***** EXTRACTED INFORMATION *****
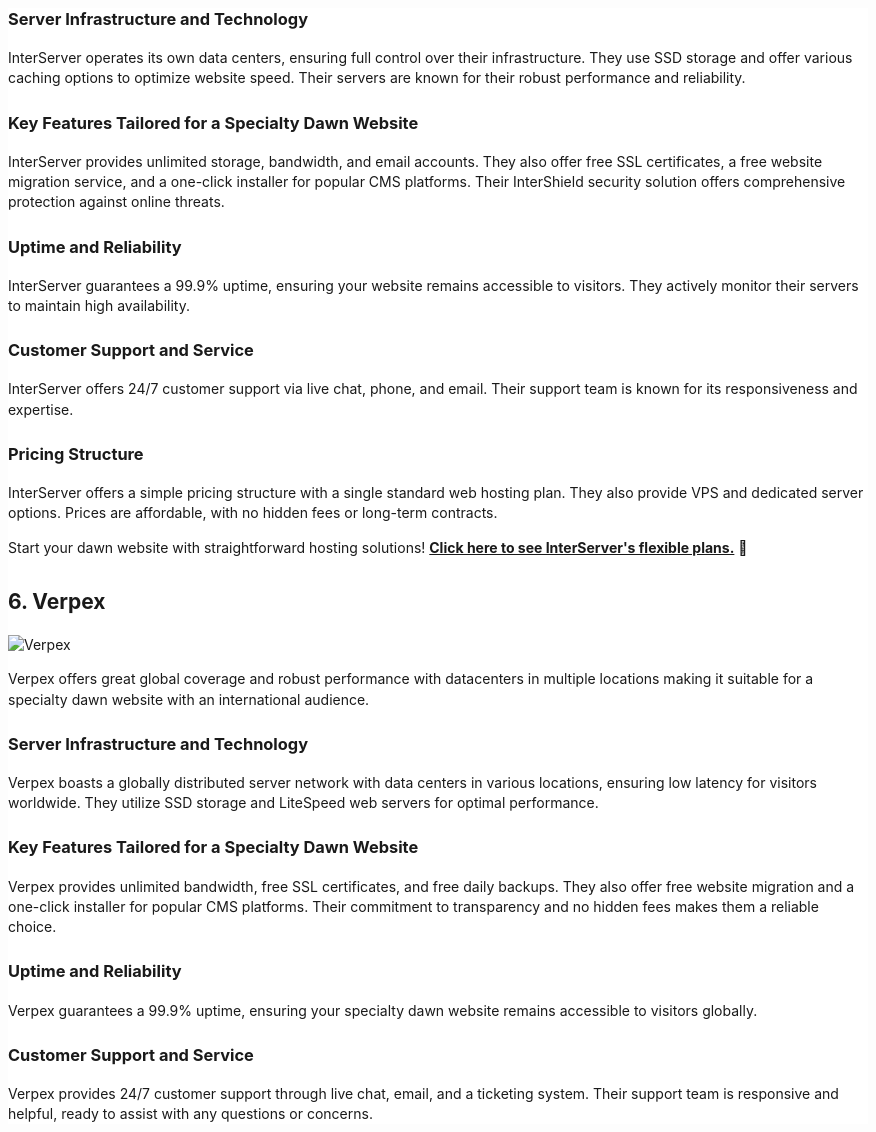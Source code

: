 ### Server Infrastructure and Technology
InterServer operates its own data centers, ensuring full control over their infrastructure. They use SSD storage and offer various caching options to optimize website speed. Their servers are known for their robust performance and reliability.

### Key Features Tailored for a Specialty Dawn Website
InterServer provides unlimited storage, bandwidth, and email accounts. They also offer free SSL certificates, a free website migration service, and a one-click installer for popular CMS platforms. Their InterShield security solution offers comprehensive protection against online threats.

### Uptime and Reliability
InterServer guarantees a 99.9% uptime, ensuring your website remains accessible to visitors. They actively monitor their servers to maintain high availability.

### Customer Support and Service
InterServer offers 24/7 customer support via live chat, phone, and email. Their support team is known for its responsiveness and expertise.

### Pricing Structure
InterServer offers a simple pricing structure with a single standard web hosting plan. They also provide VPS and dedicated server options. Prices are affordable, with no hidden fees or long-term contracts.

Start your dawn website with straightforward hosting solutions! **[Click here to see InterServer's flexible plans.](https://snipitx.com/interserver-jy)** 🌅

## 6. Verpex

![Verpex](https://i.imgur.com/6x5LhiS.jpeg "Verpex Hosting")

Verpex offers great global coverage and robust performance with datacenters in multiple locations making it suitable for a specialty dawn website with an international audience.

### Server Infrastructure and Technology
Verpex boasts a globally distributed server network with data centers in various locations, ensuring low latency for visitors worldwide. They utilize SSD storage and LiteSpeed web servers for optimal performance.

### Key Features Tailored for a Specialty Dawn Website
Verpex provides unlimited bandwidth, free SSL certificates, and free daily backups. They also offer free website migration and a one-click installer for popular CMS platforms. Their commitment to transparency and no hidden fees makes them a reliable choice.

### Uptime and Reliability
Verpex guarantees a 99.9% uptime, ensuring your specialty dawn website remains accessible to visitors globally.

### Customer Support and Service
Verpex provides 24/7 customer support through live chat, email, and a ticketing system. Their support team is responsive and helpful, ready to assist with any questions or concerns.
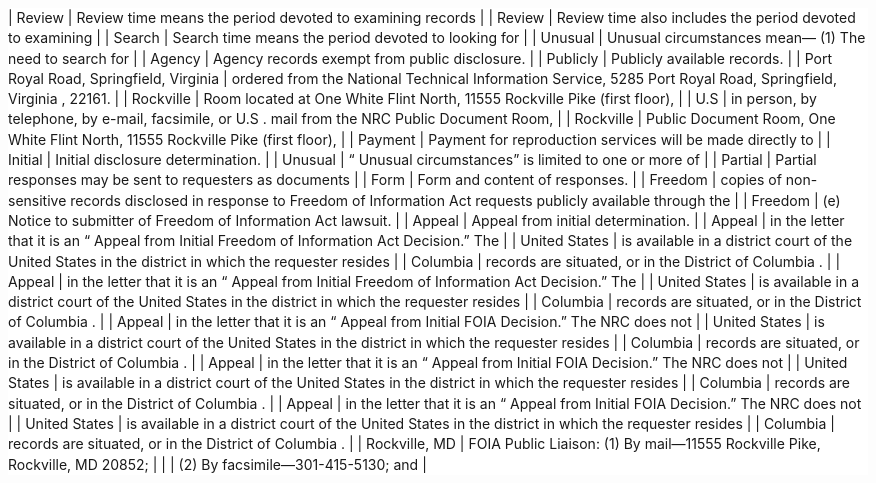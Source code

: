 | Review                                 | Review time means the period devoted to examining records                                                                   |
| Review                                 | Review time also includes the period devoted to examining                                                                   |
| Search                                 | Search time means the period devoted to looking for                                                                         |
| Unusual                                | Unusual circumstances mean&#8212; (1) The need to search for                                                                |
| Agency                                 | Agency  records exempt from public disclosure.                                                                              |
| Publicly                               | Publicly  available records.                                                                                                |
| Port Royal Road, Springfield, Virginia | ordered from the National Technical Information Service, 5285 Port Royal Road, Springfield, Virginia , 22161.               |
| Rockville                              | Room located at One White Flint North, 11555 Rockville  Pike (first floor),                                                 |
| U.S                                    | in person, by telephone, by e-mail, facsimile, or U.S . mail from the NRC Public Document Room,                             |
| Rockville                              | Public Document Room, One White Flint North, 11555 Rockville  Pike (first floor),                                           |
| Payment                                | Payment for reproduction services will be made directly to                                                                  |
| Initial                                | Initial  disclosure determination.                                                                                          |
| Unusual                                | &#8220; Unusual circumstances&#8221; is limited to one or more of                                                           |
| Partial                                | Partial responses may be sent to requesters as documents                                                                    |
| Form                                   | Form  and content of responses.                                                                                             |
| Freedom                                | copies of non-sensitive records disclosed in response to Freedom of Information Act requests publicly available through the |
| Freedom                                | (e) Notice to submitter of  Freedom  of Information Act lawsuit.                                                            |
| Appeal                                 | Appeal  from initial determination.                                                                                         |
| Appeal                                 | in the letter that it is an &#8220; Appeal from Initial Freedom of Information Act Decision.&#8221; The                     |
| United States                          | is available in a district court of the United States in the district in which the requester resides                        |
| Columbia                               | records are situated, or in the District of Columbia .                                                                      |
| Appeal                                 | in the letter that it is an &#8220; Appeal from Initial Freedom of Information Act Decision.&#8221; The                     |
| United States                          | is available in a district court of the United States in the district in which the requester resides                        |
| Columbia                               | records are situated, or in the District of Columbia .                                                                      |
| Appeal                                 | in the letter that it is an &#8220; Appeal from Initial FOIA Decision.&#8221; The NRC does not                              |
| United States                          | is available in a district court of the United States in the district in which the requester resides                        |
| Columbia                               | records are situated, or in the District of Columbia .                                                                      |
| Appeal                                 | in the letter that it is an &#8220; Appeal from Initial FOIA Decision.&#8221; The NRC does not                              |
| United States                          | is available in a district court of the United States in the district in which the requester resides                        |
| Columbia                               | records are situated, or in the District of Columbia .                                                                      |
| Appeal                                 | in the letter that it is an &#8220; Appeal from Initial FOIA Decision.&#8221; The NRC does not                              |
| United States                          | is available in a district court of the United States in the district in which the requester resides                        |
| Columbia                               | records are situated, or in the District of Columbia .                                                                      |
| Rockville, MD                          | FOIA Public Liaison: (1) By mail&#8212;11555 Rockville Pike, Rockville, MD  20852;                                          |
|                                        |             (2) By facsimile&#8212;301-415-5130; and                                                                        |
*****
> [THE PROBLEM] Exactly the lines from the top of the listing through the line holding "InterServer provides unlimited" should be repeated, with pictures left out.

> [THE COMPLETED TASK]
Source code

: ### Server Infrastructure and Technology
InterServer operates its own data centers, ensuring full control over their infrastructure. They use SSD storage and offer various caching options to optimize website speed. Their servers are known for their robust performance and reliability.

### Key Features Tailored for a Specialty Dawn Website
InterServer provides unlimited storage, bandwidth, and email accounts. They also offer free SSL certificates, a free website migration service, and a one-click installer for popular CMS platforms. Their InterShield security solution offers comprehensive protection against online threats.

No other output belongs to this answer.